THE DATA START

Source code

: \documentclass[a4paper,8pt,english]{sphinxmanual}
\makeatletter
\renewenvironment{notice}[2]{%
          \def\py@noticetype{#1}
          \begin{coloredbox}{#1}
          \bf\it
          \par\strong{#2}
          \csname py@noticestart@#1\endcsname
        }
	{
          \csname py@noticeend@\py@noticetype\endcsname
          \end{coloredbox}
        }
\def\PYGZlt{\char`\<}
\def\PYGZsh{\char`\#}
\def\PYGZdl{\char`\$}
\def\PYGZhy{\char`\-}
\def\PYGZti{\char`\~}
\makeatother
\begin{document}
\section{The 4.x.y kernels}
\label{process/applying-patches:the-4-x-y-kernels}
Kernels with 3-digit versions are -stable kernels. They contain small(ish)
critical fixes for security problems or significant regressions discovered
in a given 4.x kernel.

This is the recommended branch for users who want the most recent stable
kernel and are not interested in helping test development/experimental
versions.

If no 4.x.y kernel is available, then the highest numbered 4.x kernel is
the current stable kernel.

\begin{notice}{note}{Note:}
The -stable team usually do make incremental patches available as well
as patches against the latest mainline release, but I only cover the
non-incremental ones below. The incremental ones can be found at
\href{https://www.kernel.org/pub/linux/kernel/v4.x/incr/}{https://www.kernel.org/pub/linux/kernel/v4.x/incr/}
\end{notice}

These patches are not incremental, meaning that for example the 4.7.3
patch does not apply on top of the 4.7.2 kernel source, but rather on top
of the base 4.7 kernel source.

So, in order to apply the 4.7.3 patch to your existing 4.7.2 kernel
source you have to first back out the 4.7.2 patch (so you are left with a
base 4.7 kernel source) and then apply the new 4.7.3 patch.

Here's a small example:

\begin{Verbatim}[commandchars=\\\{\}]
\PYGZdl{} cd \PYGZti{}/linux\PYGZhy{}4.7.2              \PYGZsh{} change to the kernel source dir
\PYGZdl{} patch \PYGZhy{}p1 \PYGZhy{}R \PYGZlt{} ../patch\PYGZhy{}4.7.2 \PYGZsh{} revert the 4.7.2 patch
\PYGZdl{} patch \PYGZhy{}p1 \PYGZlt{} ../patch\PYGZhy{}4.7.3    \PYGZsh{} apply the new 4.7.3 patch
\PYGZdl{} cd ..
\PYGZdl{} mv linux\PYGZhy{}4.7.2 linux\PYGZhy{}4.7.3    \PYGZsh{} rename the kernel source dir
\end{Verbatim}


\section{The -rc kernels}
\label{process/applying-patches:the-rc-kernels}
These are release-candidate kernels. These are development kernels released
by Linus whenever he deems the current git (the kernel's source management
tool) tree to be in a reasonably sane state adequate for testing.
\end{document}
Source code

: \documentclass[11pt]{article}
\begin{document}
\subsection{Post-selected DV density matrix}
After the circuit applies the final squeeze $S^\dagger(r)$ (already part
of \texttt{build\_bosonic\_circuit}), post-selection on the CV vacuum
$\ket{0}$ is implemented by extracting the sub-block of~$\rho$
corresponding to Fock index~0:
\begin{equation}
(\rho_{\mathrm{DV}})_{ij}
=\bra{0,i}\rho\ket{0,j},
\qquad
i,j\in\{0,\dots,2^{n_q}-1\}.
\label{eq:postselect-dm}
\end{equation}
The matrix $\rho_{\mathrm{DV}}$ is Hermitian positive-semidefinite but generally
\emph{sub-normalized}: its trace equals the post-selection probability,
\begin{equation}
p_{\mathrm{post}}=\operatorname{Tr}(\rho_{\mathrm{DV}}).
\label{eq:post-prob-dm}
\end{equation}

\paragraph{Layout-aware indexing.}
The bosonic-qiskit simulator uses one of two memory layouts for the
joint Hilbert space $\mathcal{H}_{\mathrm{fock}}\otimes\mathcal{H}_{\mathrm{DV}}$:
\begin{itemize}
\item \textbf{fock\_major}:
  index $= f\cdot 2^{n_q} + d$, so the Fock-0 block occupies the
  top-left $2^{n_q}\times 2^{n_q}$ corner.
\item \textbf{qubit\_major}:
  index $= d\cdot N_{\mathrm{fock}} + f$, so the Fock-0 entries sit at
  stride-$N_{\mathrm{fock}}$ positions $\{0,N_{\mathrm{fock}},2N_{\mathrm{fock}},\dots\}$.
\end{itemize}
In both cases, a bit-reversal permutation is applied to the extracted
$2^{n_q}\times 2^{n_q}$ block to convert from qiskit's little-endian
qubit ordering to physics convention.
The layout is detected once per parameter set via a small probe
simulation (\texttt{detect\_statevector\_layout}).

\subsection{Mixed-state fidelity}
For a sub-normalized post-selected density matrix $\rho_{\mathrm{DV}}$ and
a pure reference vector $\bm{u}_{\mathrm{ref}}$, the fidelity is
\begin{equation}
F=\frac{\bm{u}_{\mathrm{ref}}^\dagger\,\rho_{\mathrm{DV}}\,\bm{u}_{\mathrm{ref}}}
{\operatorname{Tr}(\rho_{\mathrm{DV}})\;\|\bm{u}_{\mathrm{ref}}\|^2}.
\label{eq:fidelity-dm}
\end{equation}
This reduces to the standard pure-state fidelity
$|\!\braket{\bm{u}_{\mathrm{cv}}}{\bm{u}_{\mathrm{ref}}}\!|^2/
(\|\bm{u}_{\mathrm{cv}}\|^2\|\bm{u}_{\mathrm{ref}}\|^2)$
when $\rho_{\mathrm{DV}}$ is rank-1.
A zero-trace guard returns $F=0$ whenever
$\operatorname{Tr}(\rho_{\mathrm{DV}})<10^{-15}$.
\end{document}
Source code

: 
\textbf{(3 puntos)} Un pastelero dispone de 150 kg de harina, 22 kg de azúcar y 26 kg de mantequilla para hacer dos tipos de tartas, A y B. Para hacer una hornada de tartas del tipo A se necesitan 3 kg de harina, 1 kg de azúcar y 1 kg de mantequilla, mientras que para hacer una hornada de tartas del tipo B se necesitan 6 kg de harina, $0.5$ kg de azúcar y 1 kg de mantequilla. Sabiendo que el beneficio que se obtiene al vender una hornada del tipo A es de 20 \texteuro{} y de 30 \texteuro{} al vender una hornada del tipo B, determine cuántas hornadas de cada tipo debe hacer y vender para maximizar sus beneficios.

THE DATA END

● **EXERCISE DIRECTIONS**
The required result is a verbatim copy of all the entries.

● **PROBLEM SOLUTION**
Source code

: \documentclass[a4paper,8pt,english]{sphinxmanual}
\makeatletter
\renewenvironment{notice}[2]{%
          \def\py@noticetype{#1}
          \begin{coloredbox}{#1}
          \bf\it
          \par\strong{#2}
          \csname py@noticestart@#1\endcsname
        }
	{
          \csname py@noticeend@\py@noticetype\endcsname
          \end{coloredbox}
        }
\def\PYGZlt{\char`\<}
\def\PYGZsh{\char`\#}
\def\PYGZdl{\char`\$}
\def\PYGZhy{\char`\-}
\def\PYGZti{\char`\~}
\makeatother
\begin{document}
\section{The 4.x.y kernels}
\label{process/applying-patches:the-4-x-y-kernels}
Kernels with 3-digit versions are -stable kernels. They contain small(ish)
critical fixes for security problems or significant regressions discovered
in a given 4.x kernel.

This is the recommended branch for users who want the most recent stable
kernel and are not interested in helping test development/experimental
versions.

If no 4.x.y kernel is available, then the highest numbered 4.x kernel is
the current stable kernel.

\begin{notice}{note}{Note:}
The -stable team usually do make incremental patches available as well
as patches against the latest mainline release, but I only cover the
non-incremental ones below. The incremental ones can be found at
\href{https://www.kernel.org/pub/linux/kernel/v4.x/incr/}{https://www.kernel.org/pub/linux/kernel/v4.x/incr/}
\end{notice}

These patches are not incremental, meaning that for example the 4.7.3
patch does not apply on top of the 4.7.2 kernel source, but rather on top
of the base 4.7 kernel source.

So, in order to apply the 4.7.3 patch to your existing 4.7.2 kernel
source you have to first back out the 4.7.2 patch (so you are left with a
base 4.7 kernel source) and then apply the new 4.7.3 patch.

Here's a small example:

\begin{Verbatim}[commandchars=\\\{\}]
\PYGZdl{} cd \PYGZti{}/linux\PYGZhy{}4.7.2              \PYGZsh{} change to the kernel source dir
\PYGZdl{} patch \PYGZhy{}p1 \PYGZhy{}R \PYGZlt{} ../patch\PYGZhy{}4.7.2 \PYGZsh{} revert the 4.7.2 patch
\PYGZdl{} patch \PYGZhy{}p1 \PYGZlt{} ../patch\PYGZhy{}4.7.3    \PYGZsh{} apply the new 4.7.3 patch
\PYGZdl{} cd ..
\PYGZdl{} mv linux\PYGZhy{}4.7.2 linux\PYGZhy{}4.7.3    \PYGZsh{} rename the kernel source dir
\end{Verbatim}


\section{The -rc kernels}
\label{process/applying-patches:the-rc-kernels}
These are release-candidate kernels. These are development kernels released
by Linus whenever he deems the current git (the kernel's source management
tool) tree to be in a reasonably sane state adequate for testing.
\end{document}
Source code

: \documentclass[11pt]{article}
\begin{document}
\subsection{Post-selected DV density matrix}
After the circuit applies the final squeeze $S^\dagger(r)$ (already part
of \texttt{build\_bosonic\_circuit}), post-selection on the CV vacuum
$\ket{0}$ is implemented by extracting the sub-block of~$\rho$
corresponding to Fock index~0:
\begin{equation}
(\rho_{\mathrm{DV}})_{ij}
=\bra{0,i}\rho\ket{0,j},
\qquad
i,j\in\{0,\dots,2^{n_q}-1\}.
\label{eq:postselect-dm}
\end{equation}
The matrix $\rho_{\mathrm{DV}}$ is Hermitian positive-semidefinite but generally
\emph{sub-normalized}: its trace equals the post-selection probability,
\begin{equation}
p_{\mathrm{post}}=\operatorname{Tr}(\rho_{\mathrm{DV}}).
\label{eq:post-prob-dm}
\end{equation}

\paragraph{Layout-aware indexing.}
The bosonic-qiskit simulator uses one of two memory layouts for the
joint Hilbert space $\mathcal{H}_{\mathrm{fock}}\otimes\mathcal{H}_{\mathrm{DV}}$:
\begin{itemize}
\item \textbf{fock\_major}:
  index $= f\cdot 2^{n_q} + d$, so the Fock-0 block occupies the
  top-left $2^{n_q}\times 2^{n_q}$ corner.
\item \textbf{qubit\_major}:
  index $= d\cdot N_{\mathrm{fock}} + f$, so the Fock-0 entries sit at
  stride-$N_{\mathrm{fock}}$ positions $\{0,N_{\mathrm{fock}},2N_{\mathrm{fock}},\dots\}$.
\end{itemize}
In both cases, a bit-reversal permutation is applied to the extracted
$2^{n_q}\times 2^{n_q}$ block to convert from qiskit's little-endian
qubit ordering to physics convention.
The layout is detected once per parameter set via a small probe
simulation (\texttt{detect\_statevector\_layout}).

\subsection{Mixed-state fidelity}
For a sub-normalized post-selected density matrix $\rho_{\mathrm{DV}}$ and
a pure reference vector $\bm{u}_{\mathrm{ref}}$, the fidelity is
\begin{equation}
F=\frac{\bm{u}_{\mathrm{ref}}^\dagger\,\rho_{\mathrm{DV}}\,\bm{u}_{\mathrm{ref}}}
{\operatorname{Tr}(\rho_{\mathrm{DV}})\;\|\bm{u}_{\mathrm{ref}}\|^2}.
\label{eq:fidelity-dm}
\end{equation}
This reduces to the standard pure-state fidelity
$|\!\braket{\bm{u}_{\mathrm{cv}}}{\bm{u}_{\mathrm{ref}}}\!|^2/
(\|\bm{u}_{\mathrm{cv}}\|^2\|\bm{u}_{\mathrm{ref}}\|^2)$
when $\rho_{\mathrm{DV}}$ is rank-1.
A zero-trace guard returns $F=0$ whenever
$\operatorname{Tr}(\rho_{\mathrm{DV}})<10^{-15}$.
\end{document}
Source code

: 
\textbf{(3 puntos)} Un pastelero dispone de 150 kg de harina, 22 kg de azúcar y 26 kg de mantequilla para hacer dos tipos de tartas, A y B. Para hacer una hornada de tartas del tipo A se necesitan 3 kg de harina, 1 kg de azúcar y 1 kg de mantequilla, mientras que para hacer una hornada de tartas del tipo B se necesitan 6 kg de harina, $0.5$ kg de azúcar y 1 kg de mantequilla. Sabiendo que el beneficio que se obtiene al vender una hornada del tipo A es de 20 \texteuro{} y de 30 \texteuro{} al vender una hornada del tipo B, determine cuántas hornadas de cada tipo debe hacer y vender para maximizar sus beneficios.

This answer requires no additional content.